Lovely piece. 'Farewell, King Henry' on RUK is worth watching too, but keep a hanky at the ready. What a man.


----------



## Rollin (12 June 2013)

We will all walk this path eventually but how wonderful that he leaves, so many of us, with beautiful memories of a charming, talented and modest man.  Frankel was no doubt his crowing glory.


----------



## KautoStar1 (12 June 2013)

I remember, at 16 years old and probably about 6st wet through, going for an interview at Warren Place and the great man telling me that I was too young and too small and it was a tough life for anyone let alone a slip of a girl, to be managing sensitive and powerful TB's.  But his words weren't sexist or patronising, simply that he thought I needed more time to grow and strengthen up.  Time he said, was on my side.  Come back in 2 years and then we'll see what you are made of.
I never did go back, as I went to college and then went to work on various competition & NH yards, but I always remembered his kind and encouraging words and the time that he took to show me and my mum round the yard, explaining the life of a racing stable.

And so, because of that, it was always Henry's horses that I followed on the flat, even though my heart was always with the NH game.

Looking at the list of just some of the horses he'd trained, I'd forgotton he'd trained the likes of Old Vic.  Frankel aside, Reference Point, Oh So Sharp and Bosra Sham were just some of the highlights for me.

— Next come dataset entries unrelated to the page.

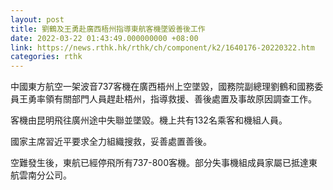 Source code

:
 ```yaml
---
layout: post
title: 劉鶴及王勇赴廣西梧州指導東航客機墜毀善後工作
date: 2022-03-22 01:43:49.000000000 +08:00
link: https://news.rthk.hk/rthk/ch/component/k2/1640176-20220322.htm
categories: rthk
---
```


中國東方航空一架波音737客機在廣西梧州上空墜毀，國務院副總理劉鶴和國務委員王勇率領有關部門人員趕赴梧州，指導救援、善後處置及事故原因調查工作。

客機由昆明飛往廣州途中失聯並墜毀。機上共有132名乘客和機組人員。

國家主席習近平要求全力組織搜救，妥善處置善後。

空難發生後，東航已經停飛所有737-800客機。部分失事機組成員家屬已抵達東航雲南分公司。

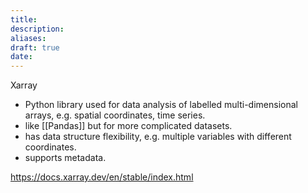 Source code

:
 ```yaml
---
title: 
description: 
aliases: 
draft: true
date:
---
```


Xarray 
- Python library used for data analysis of labelled multi-dimensional arrays, e.g. spatial coordinates, time series.
- like [[Pandas]] but for more complicated datasets.
- has data structure flexibility, e.g. multiple variables with different coordinates. 
- supports metadata.

https://docs.xarray.dev/en/stable/index.html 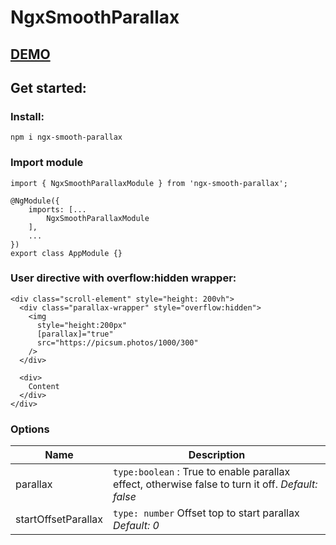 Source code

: # NgxSmoothParallax
## [DEMO](https://stackblitz.com/edit/angular-ivy-mftzqa)
## Get started:
### Install:
```
npm i ngx-smooth-parallax
```
### Import module
```
import { NgxSmoothParallaxModule } from 'ngx-smooth-parallax';

@NgModule({
    imports: [...
        NgxSmoothParallaxModule
    ],
    ...
})
export class AppModule {}

```
### User directive with overflow:hidden wrapper:
```
<div class="scroll-element" style="height: 200vh">
  <div class="parallax-wrapper" style="overflow:hidden">
    <img
      style="height:200px"
      [parallax]="true"
      src="https://picsum.photos/1000/300"
    />
  </div>

  <div>
    Content
  </div>
</div>

```

### Options
| Name          | Description |
| ------------- | ------------- |
|  parallax | `type:boolean` : True to enable parallax effect, otherwise false to turn it off. *Default: false*   |
| startOffsetParallax  |`type: number` Offset top to start parallax  *Default: 0*  |
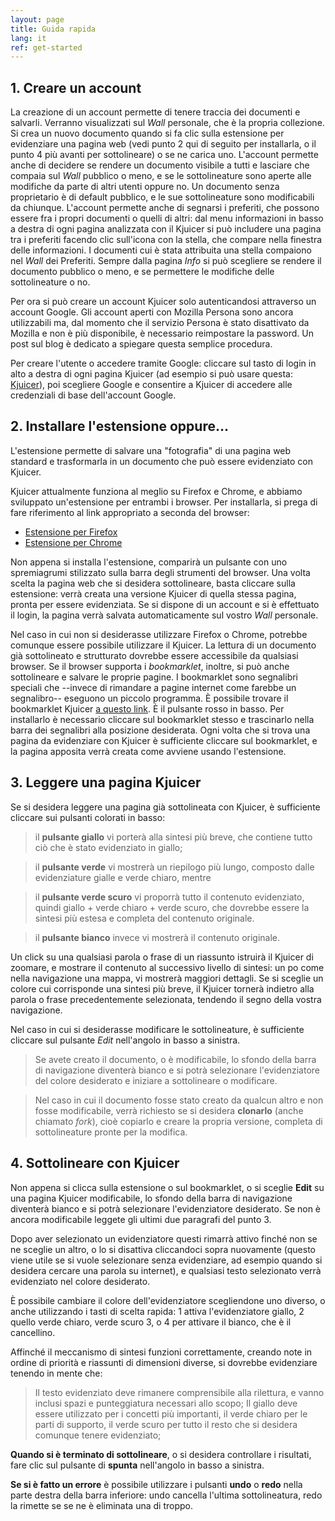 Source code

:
 ```yaml
---
layout: page
title: Guida rapida
lang: it
ref: get-started
---
```


## 1. Creare un account
La creazione di un account permette di tenere traccia dei documenti e salvarli. Verranno visualizzati sul *Wall* personale, che è la propria collezione. Si crea un nuovo documento quando si fa clic sulla estensione per evidenziare una pagina web (vedi punto 2 qui di seguito per installarla, o il punto 4 più avanti per sottolineare) o se ne carica uno. L'account permette anche di decidere se rendere un documento visibile a tutti e lasciare che compaia sul *Wall* pubblico o meno, e se le sottolineature sono aperte alle modifiche da parte di altri utenti oppure no. Un documento senza proprietario è di default pubblico, e le sue sottolineature sono modificabili da chiunque. L'account permette anche di segnarsi i preferiti, che possono essere fra i propri documenti o quelli di altri: dal menu informazioni in basso a destra di ogni pagina analizzata con il Kjuicer si può includere una pagina tra i preferiti facendo clic sull'icona con la stella, che compare nella finestra delle informazioni. I documenti cui è stata attribuita una stella compaiono nel *Wall* dei Preferiti. Sempre dalla pagina *Info* si può scegliere se rendere il documento pubblico o meno, e se permettere le modifiche delle sottolineature o no.

Per ora si può creare un account Kjuicer solo autenticandosi attraverso un account Google. Gli account aperti con Mozilla Persona sono ancora utilizzabili ma, dal momento che il servizio Persona è stato disattivato da Mozilla e non è più disponibile, è necessario reimpostare la password. Un post sul blog è dedicato a spiegare questa semplice procedura.

Per creare l'utente o accedere tramite Google: cliccare sul tasto di login in alto a destra di ogni pagina Kjuicer (ad esempio si può usare questa: <a href = "http://alpha.kjuicer.com/cache/4549/show/#l:1,c:on" target="_blank">Kjuicer</a>), poi scegliere Google e consentire a Kjuicer di accedere alle credenziali di base dell'account Google.

## 2. Installare l'estensione oppure...
L'estensione permette di salvare una "fotografia" di una pagina web standard e trasformarla in un documento che può essere evidenziato con Kjuicer.

Kjuicer attualmente funziona al meglio su Firefox e Chrome, e abbiamo sviluppato un'estensione per entrambi i browser.
Per installarla, si prega di fare riferimento al link appropriato a seconda del browser:
  - [Estensione per Firefox][kj1]
  - [Estensione per Chrome][kj2]

Non appena si installa l'estensione, comparirà un pulsante con uno spremiagrumi stilizzato sulla barra degli strumenti del browser. Una volta scelta la pagina web che si desidera sottolineare, basta cliccare sulla estensione: verrà creata una versione Kjuicer di quella stessa pagina, pronta per essere evidenziata. Se si dispone di un account e si è effettuato il login, la pagina verrà salvata automaticamente sul vostro *Wall* personale.

Nel caso in cui non si desiderasse utilizzare Firefox o Chrome, potrebbe comunque essere possibile utilizzare il Kjuicer. La lettura di un documento già sottolineato e strutturato dovrebbe essere accessibile da qualsiasi browser. Se il browser supporta i *bookmarklet*, inoltre, si può anche sottolineare e salvare le proprie pagine. I bookmarklet sono segnalibri speciali che --invece di rimandare a pagine internet come farebbe un segnalibro-- eseguono un piccolo programma.
È possibile trovare il bookmarklet Kjuicer [a questo link][kj3]. È il pulsante rosso in basso. Per installarlo è necessario cliccare sul bookmarklet stesso e trascinarlo nella barra dei segnalibri alla posizione desiderata.  Ogni volta che si trova una pagina da evidenziare con Kjuicer è sufficiente cliccare sul bookmarklet, e la pagina apposita verrà creata come avviene usando l'estensione.

## 3. Leggere una pagina Kjuicer
Se si desidera leggere una pagina già sottolineata con Kjuicer, è sufficiente cliccare sui pulsanti colorati in basso:
> il **pulsante giallo** vi porterà alla sintesi più breve, che contiene tutto ciò che è stato evidenziato in giallo;

> il **pulsante verde** vi mostrerà un riepilogo più lungo, composto dalle evidenziature gialle e verde chiaro, mentre

> il **pulsante verde scuro** vi proporrà tutto il contenuto evidenziato, quindi giallo + verde chiaro + verde scuro, che dovrebbe essere la sintesi più estesa e completa del contenuto originale.

> il **pulsante bianco** invece vi mostrerà il contenuto originale.

Un click su una qualsiasi parola o frase di un riassunto istruirà il Kjuicer di zoomare, e mostrare il contenuto al successivo livello di sintesi: un po come nella navigazione una mappa, vi mostrerà maggiori dettagli. Se si sceglie un colore cui corrisponde una sintesi più breve, il Kjuicer tornerà indietro alla parola o frase precedentemente selezionata, tendendo il segno della vostra navigazione.

Nel caso in cui si desiderasse modificare le sottolineature, è sufficiente cliccare sul pulsante *Edit* nell'angolo in basso a sinistra.
> Se avete creato il documento, o è modificabile, lo sfondo della barra di navigazione diventerà bianco e si potrà selezionare l'evidenziatore del colore desiderato e iniziare a sottolineare o modificare.

> Nel caso in cui il documento fosse stato creato da qualcun altro e non fosse modificabile, verrà richiesto se si desidera **clonarlo** (anche chiamato *fork*), cioè copiarlo e creare la propria versione, completa di sottolineature pronte per la modifica.

## 4. Sottolineare con Kjuicer
Non appena si clicca sulla estensione o sul bookmarklet, o si sceglie **Edit** su una pagina Kjuicer modificabile, lo sfondo della barra di navigazione diventerà bianco e si potrà selezionare l'evidenziatore desiderato. Se non è ancora modificabile leggete gli ultimi due paragrafi del punto 3.

Dopo aver selezionato un evidenziatore questi rimarrà attivo finché non se ne sceglie un altro, o lo si disattiva cliccandoci sopra nuovamente (questo viene utile se si vuole selezionare senza evidenziare, ad esempio quando si desidera cercare una parola su internet), e qualsiasi testo selezionato verrà evidenziato nel colore desiderato.

È possibile cambiare il colore dell'evidenziatore scegliendone uno diverso, o anche utilizzando i tasti di scelta rapida: 1 attiva l'evidenziatore giallo, 2 quello verde chiaro, verde scuro 3, o 4 per attivare il bianco, che è il cancellino.

Affinché il meccanismo di sintesi funzioni correttamente, creando note in ordine di priorità e riassunti di dimensioni diverse, si dovrebbe evidenziare tenendo in mente che:
> Il testo evidenziato deve rimanere comprensibile alla rilettura, e vanno inclusi spazi e punteggiatura necessari allo scopo;
> Il giallo deve essere utilizzato per i concetti più importanti, il verde chiaro per le parti di supporto, il verde scuro per tutto il resto che si desidera comunque tenere evidenziato;

**Quando si è terminato di sottolineare**, o si desidera controllare i risultati, fare clic sul pulsante di **spunta** nell'angolo in basso a sinistra.

**Se si è fatto un errore** è possibile utilizzare i pulsanti **undo** o **redo** nella parte destra della barra inferiore: undo cancella l'ultima sottolineatura, redo la rimette se se ne è eliminata una di troppo.


[kj1]: https://addons.mozilla.org/en-US/firefox/addon/kjuicer/
[kj2]: https://chrome.google.com/webstore/detail/kjuicer/kgjcgankonbfhdgpfdbggfifpcabocno
[kj3]: http://alpha.kjuicer.com/cache/extension/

The man had the most amazing career and I would say a life well lived.

RIP Sir Henry


----------



## Dobiegirl (12 June 2013)

http://www.racingpost.com/news/live.sd?event_id=1069825&category=0



A.Ds. tribute to Sir Henry, no one could have put it better.


----------



## MurphysMinder (12 June 2013)

That is a wonderful tribute, AD has such a way with words.


----------



## millhouse (12 June 2013)

A beautiful tribute for a beautiful man.  Well done Alistair.


----------



## Alec Swan (15 June 2013)

I've just watched the CH4 tribute.  I wonder why it is that I feel such a sense of sorrow,  and for someone who in truth I never met.  Clair Balding's generosity only served to deepen a sense of loss which I don't entirely understand! 

Alec.


----------



## KautoStar1 (18 June 2013)

I don't think you are supposed to understand Alec or even try to make sense of it.  But I suspect you feel pretty similar to the rest of us.   He touched many people not just with his skill as a trainer, but with his dry wit and impish sense of humour, tinged with his vunerability.  His horses always tried and every horse meant something to him.  He cared.
And we loved him for all those things.

Royal Ascot will be a strange place this week without him.


----------



## Alec Swan (18 June 2013)

Quite so.

Ascot,  Chanel 4.  It's now on.

Alec.


----------



## PolarSkye (18 June 2013)

Alec Swan said:



			Quite so.

Ascot,  Chanel 4.  It's now on.

Alec.
		
Click to expand...

Yes, and there is a great big hole . . . a Cecil-shaped hole.

P


----------



## KautoStar1 (18 June 2013)

Yes, a huge hole,  but a wonderful appreciation of the great man from the Ascot crowd.  I'm sure he'd be chuffed with the love & affection shown to him today.
Nice to see a minute's silenced observed properly and with dignity.  (football crowds take note !!)


----------



## PolarSkye (18 June 2013)

KautoStar1 said:



			Yes, a huge hole,  but a wonderful appreciation of the great man from the Ascot crowd.  I'm sure he'd be chuffed with the love & affection shown to him today.
Nice to see a minute's silenced observed properly and with dignity.  (football crowds take note !!)
		
Click to expand...

Indeed.

P


----------



## wildoat (21 June 2013)

KautoStar1 said:



			Yes, a huge hole,  but a wonderful appreciation of the great man from the Ascot crowd.  I'm sure he'd be chuffed with the love & affection shown to him today.
Nice to see a minute's silenced observed properly and with dignity.  (football crowds take note !!)
		
Click to expand...

The crowd acted with class and dignity, very appropriate as the man himself seemed to have these qualities in abundance.


----------



## dressedkez (22 June 2013)

He was pretty amazing, all that epitomised racing (and not just the monied side of flat racing as opposed to NH) for people like me, that love the Winter Sport - he did enliven the Summer aspect as well - I am sure his legacy wil live on, not least because there are still UK (Eire) people who love and want to invest in all round offer regardless - whilst Frankel, was terrific for HC - thank goodness for Magnier at al who still send out Northern Hemisphere winners of prolific group and black  type races!


----------